## TO DO
Below are records to transcribe in full and unchanged; omit every picture.

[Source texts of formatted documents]
──────────────────────────────

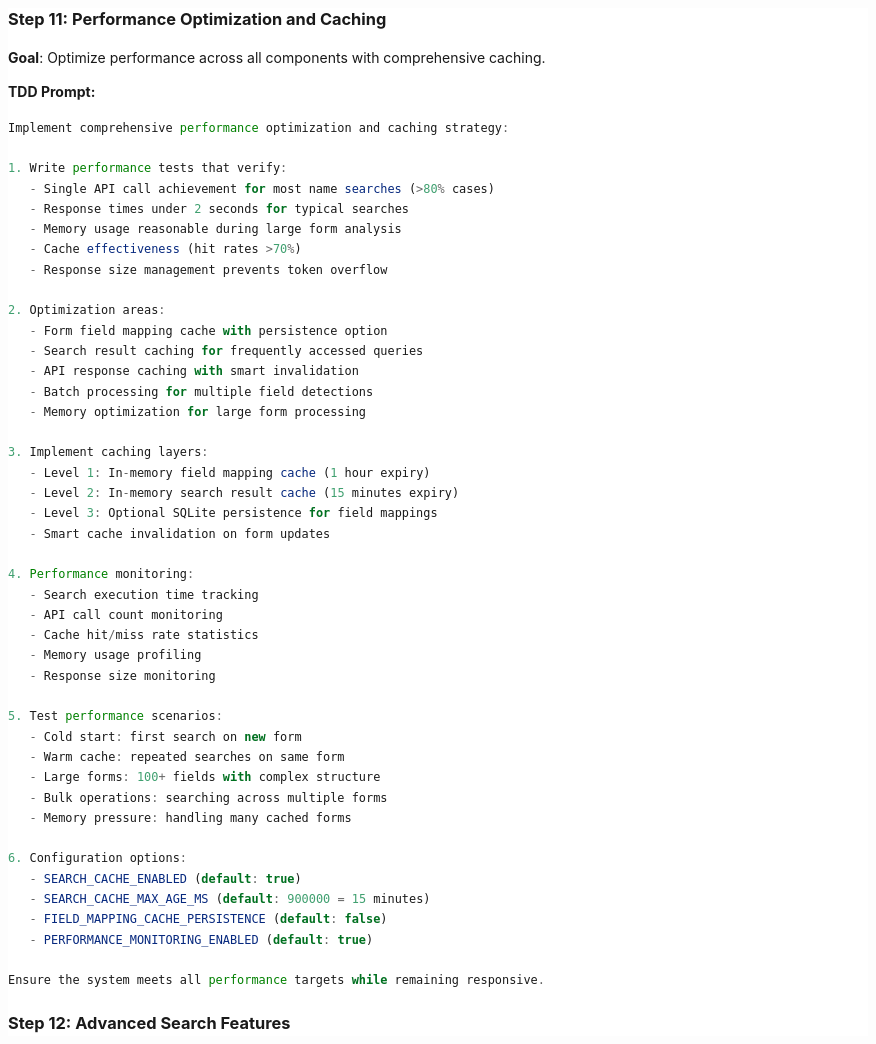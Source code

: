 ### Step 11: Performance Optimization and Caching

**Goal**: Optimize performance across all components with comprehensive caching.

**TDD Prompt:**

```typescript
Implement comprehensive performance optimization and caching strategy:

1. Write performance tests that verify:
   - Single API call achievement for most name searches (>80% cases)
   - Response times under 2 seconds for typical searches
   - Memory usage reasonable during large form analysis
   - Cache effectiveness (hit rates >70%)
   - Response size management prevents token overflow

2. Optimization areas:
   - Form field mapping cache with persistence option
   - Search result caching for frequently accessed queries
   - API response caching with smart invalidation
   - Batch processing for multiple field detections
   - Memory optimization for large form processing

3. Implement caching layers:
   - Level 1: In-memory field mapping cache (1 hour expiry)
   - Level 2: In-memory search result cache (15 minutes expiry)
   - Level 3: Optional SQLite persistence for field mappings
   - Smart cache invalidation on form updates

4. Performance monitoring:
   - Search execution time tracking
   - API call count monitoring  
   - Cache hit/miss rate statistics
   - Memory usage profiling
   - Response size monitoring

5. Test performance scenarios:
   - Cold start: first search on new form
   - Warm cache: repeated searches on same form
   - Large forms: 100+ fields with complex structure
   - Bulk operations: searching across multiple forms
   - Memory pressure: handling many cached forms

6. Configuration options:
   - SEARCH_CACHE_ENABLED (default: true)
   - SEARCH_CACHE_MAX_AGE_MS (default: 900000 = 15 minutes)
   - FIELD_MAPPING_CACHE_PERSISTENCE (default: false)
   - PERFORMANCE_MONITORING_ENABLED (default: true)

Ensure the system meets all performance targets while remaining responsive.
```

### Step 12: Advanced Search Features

──────────────────────────────

## YOUR RESPONSE
Source code

: ### Step 11: Performance Optimization and Caching

**Goal**: Optimize performance across all components with comprehensive caching.

**TDD Prompt:**

```typescript
Implement comprehensive performance optimization and caching strategy:

1. Write performance tests that verify:
   - Single API call achievement for most name searches (>80% cases)
   - Response times under 2 seconds for typical searches
   - Memory usage reasonable during large form analysis
   - Cache effectiveness (hit rates >70%)
   - Response size management prevents token overflow

2. Optimization areas:
   - Form field mapping cache with persistence option
   - Search result caching for frequently accessed queries
   - API response caching with smart invalidation
   - Batch processing for multiple field detections
   - Memory optimization for large form processing

3. Implement caching layers:
   - Level 1: In-memory field mapping cache (1 hour expiry)
   - Level 2: In-memory search result cache (15 minutes expiry)
   - Level 3: Optional SQLite persistence for field mappings
   - Smart cache invalidation on form updates

4. Performance monitoring:
   - Search execution time tracking
   - API call count monitoring  
   - Cache hit/miss rate statistics
   - Memory usage profiling
   - Response size monitoring

5. Test performance scenarios:
   - Cold start: first search on new form
   - Warm cache: repeated searches on same form
   - Large forms: 100+ fields with complex structure
   - Bulk operations: searching across multiple forms
   - Memory pressure: handling many cached forms

6. Configuration options:
   - SEARCH_CACHE_ENABLED (default: true)
   - SEARCH_CACHE_MAX_AGE_MS (default: 900000 = 15 minutes)
   - FIELD_MAPPING_CACHE_PERSISTENCE (default: false)
   - PERFORMANCE_MONITORING_ENABLED (default: true)

Ensure the system meets all performance targets while remaining responsive.
```

### Step 12: Advanced Search Features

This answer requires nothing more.